__Supplied material__.
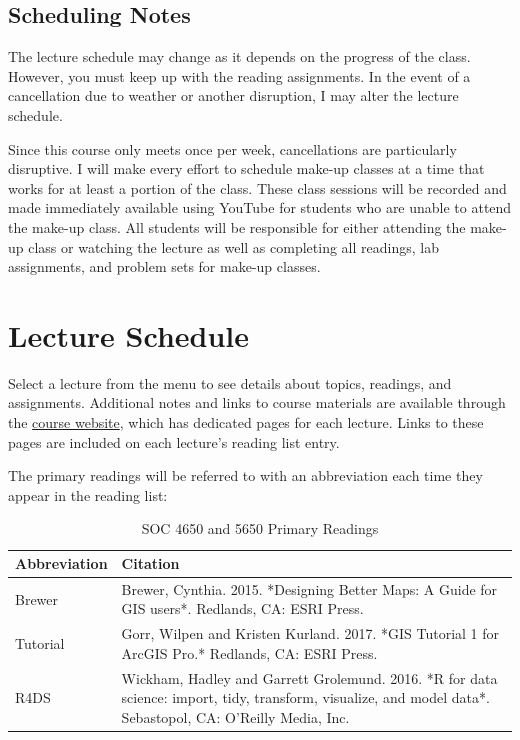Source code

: \documentclass[]{book}
\begin{document}
\hypertarget{scheduling-notes}{%
\section{Scheduling Notes}\label{scheduling-notes}}

The lecture schedule may change as it depends on the progress of the class. However, you must keep up with the reading assignments. In the event of a cancellation due to weather or another disruption, I may alter the lecture schedule.

Since this course only meets once per week, cancellations are particularly disruptive. I will make every effort to schedule make-up classes at a time that works for at least a portion of the class. These class sessions will be recorded and made immediately available using YouTube for students who are unable to attend the make-up class. All students will be responsible for either attending the make-up class or watching the lecture as well as completing all readings, lab assignments, and problem sets for make-up classes.

\hypertarget{lecture-schedule}{%
\chapter{Lecture Schedule}\label{lecture-schedule}}

Select a lecture from the menu to see details about topics, readings, and assignments. Additional notes and links to course materials are available through the \href{https://slu-soc5050.github.io}{course website}, which has dedicated pages for each lecture. Links to these pages are included on each lecture's reading list entry.

The primary readings will be referred to with an abbreviation each time they appear in the reading list:

\begin{table}

\caption{\label{tab:unnamed-chunk-1}SOC 4650 and 5650 Primary Readings}
\centering
\begin{tabular}[t]{ll}
\toprule
Abbreviation & Citation\\
\midrule
Brewer & Brewer, Cynthia. 2015. *Designing Better Maps: A Guide for GIS users*. Redlands, CA: ESRI Press.\\
Tutorial & Gorr, Wilpen and Kristen Kurland. 2017. *GIS Tutorial 1 for ArcGIS Pro.* Redlands, CA: ESRI Press.\\
R4DS & Wickham, Hadley and Garrett Grolemund. 2016. *R for data science: import, tidy, transform, visualize, and model data*. Sebastopol, CA: O'Reilly Media, Inc.\\
\bottomrule
\end{tabular}
\end{table}
\end{document}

__What this task involves__. Wherever the string "available" appears in the entries above, return the line it appears on.

__Expected answer__.
Since this course only meets once per week, cancellations are particularly disruptive. I will make every effort to schedule make-up classes at a time that works for at least a portion of the class. These class sessions will be recorded and made immediately available using YouTube for students who are unable to attend the make-up class. All students will be responsible for either attending the make-up class or watching the lecture as well as completing all readings, lab assignments, and problem sets for make-up classes.
Select a lecture from the menu to see details about topics, readings, and assignments. Additional notes and links to course materials are available through the \href{https://slu-soc5050.github.io}{course website}, which has dedicated pages for each lecture. Links to these pages are included on each lecture's reading list entry.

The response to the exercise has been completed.